I even saw an error message flash up sometimes, with no possibility to pause it to read the message or otherwise track it down.
After some debugging on both systems, using both Firefox and Chrome, I suddenly realised what the problem was.
If save_doc is called, an asynchronous new thread to store the modified document via a RESTful database call is launched. Setting the window location href property immediately afterwards interferes with that process.
The situation obviously only appears if some property is modified and the save_doc function is called.
Here is the updated implementation resolving the problem, by setting the window location within the database response handler if that path is taken, and in the main thread (as before) otherwise:
// save modified element properties function save_properties(fdoc,do_save) { var modified_count = 0; var url_room = url + '?roomid=' + fdoc.roomId; if(do_save) { var a = fdoc.properties; var keys = jt_get_keys( a ); var n = keys.length; for( var i=0; i<n; ++i ) { var key = keys[i]; var val = a[key]; var key_id = unspace(key); if( 'w' == val[0] ) { var w = $('#' + key_id); var val2 = w.val(); // equals w.attr('value'); if( val2 != val.slice(2) ) { ++modified_count; fdoc.properties[key] = 'w ' + val2; } } } if( 0 < modified_count ) { if( fdoc.hasOwnProperty('loop') ) { delete fdoc.loop; } db.saveDoc( fdoc, function (err, data) { if (err) { console.log(err); alert(JSON.stringify(err)); } window.location.href = url_room; } ); } } // bad boy! // cannot execute anything important here, // because that will interfere with the async // callback function execution in save_doc. //var rid = fdoc.roomId; //window.location.href = url + '?roomid=' + rid; if( 0 == modified_count ) { window.location.href = url_room; } }
With that in place, and numerous other little snags addressed and resolved, all works fine now.

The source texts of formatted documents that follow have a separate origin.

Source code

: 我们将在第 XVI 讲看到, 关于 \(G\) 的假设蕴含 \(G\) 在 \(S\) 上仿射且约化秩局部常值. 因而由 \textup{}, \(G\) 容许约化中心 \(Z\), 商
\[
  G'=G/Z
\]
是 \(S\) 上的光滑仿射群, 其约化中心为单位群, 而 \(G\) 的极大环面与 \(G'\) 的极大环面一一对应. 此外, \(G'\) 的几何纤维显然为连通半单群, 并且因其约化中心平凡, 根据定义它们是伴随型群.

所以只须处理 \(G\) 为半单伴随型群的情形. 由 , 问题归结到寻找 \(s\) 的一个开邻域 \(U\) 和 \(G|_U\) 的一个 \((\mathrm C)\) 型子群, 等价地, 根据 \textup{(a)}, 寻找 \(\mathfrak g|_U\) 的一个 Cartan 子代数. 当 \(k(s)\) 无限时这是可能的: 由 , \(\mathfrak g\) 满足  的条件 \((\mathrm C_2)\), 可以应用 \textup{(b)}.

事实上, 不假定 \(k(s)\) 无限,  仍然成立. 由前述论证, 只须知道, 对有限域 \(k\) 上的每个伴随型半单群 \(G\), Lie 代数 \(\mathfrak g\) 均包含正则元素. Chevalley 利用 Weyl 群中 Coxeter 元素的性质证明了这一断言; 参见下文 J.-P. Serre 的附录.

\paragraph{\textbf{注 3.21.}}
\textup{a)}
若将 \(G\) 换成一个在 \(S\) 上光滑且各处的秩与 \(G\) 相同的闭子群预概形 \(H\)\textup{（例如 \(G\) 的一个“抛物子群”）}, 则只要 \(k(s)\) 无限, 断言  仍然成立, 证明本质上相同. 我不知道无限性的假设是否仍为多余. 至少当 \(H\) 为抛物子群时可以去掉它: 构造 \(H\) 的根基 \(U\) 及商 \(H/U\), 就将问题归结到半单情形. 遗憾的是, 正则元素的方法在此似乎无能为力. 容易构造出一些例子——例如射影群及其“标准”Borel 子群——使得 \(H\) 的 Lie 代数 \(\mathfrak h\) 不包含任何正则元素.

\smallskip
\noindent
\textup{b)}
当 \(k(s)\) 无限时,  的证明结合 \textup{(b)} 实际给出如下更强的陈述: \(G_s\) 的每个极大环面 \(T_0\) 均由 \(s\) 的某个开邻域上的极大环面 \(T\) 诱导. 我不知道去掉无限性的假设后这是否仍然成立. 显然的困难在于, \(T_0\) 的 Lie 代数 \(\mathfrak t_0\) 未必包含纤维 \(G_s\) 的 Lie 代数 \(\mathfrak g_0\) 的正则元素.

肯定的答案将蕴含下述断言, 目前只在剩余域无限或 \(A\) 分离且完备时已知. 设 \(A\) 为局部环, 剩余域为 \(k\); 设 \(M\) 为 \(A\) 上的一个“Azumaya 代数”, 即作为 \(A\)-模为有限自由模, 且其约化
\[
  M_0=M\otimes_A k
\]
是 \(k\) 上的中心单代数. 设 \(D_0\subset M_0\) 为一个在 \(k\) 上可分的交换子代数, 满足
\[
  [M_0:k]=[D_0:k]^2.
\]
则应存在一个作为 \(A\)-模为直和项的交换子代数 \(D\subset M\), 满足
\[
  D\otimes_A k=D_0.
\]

The room editor implements round-trip display and editing of both non-graphical and graphical properties – element parameter values and family instance location and rotation.
The updated CouchDB database design, Kanso package definition and sample dataset is available from the roomedit GitHub repository, and the version described above is release 2.0.0.6.
The RoomEditorApp Revit add-in with its Visual Studio solution and add-in manifest is provided in the RoomEditorApp GitHub repository, and the version described above is 2015.0.2.15.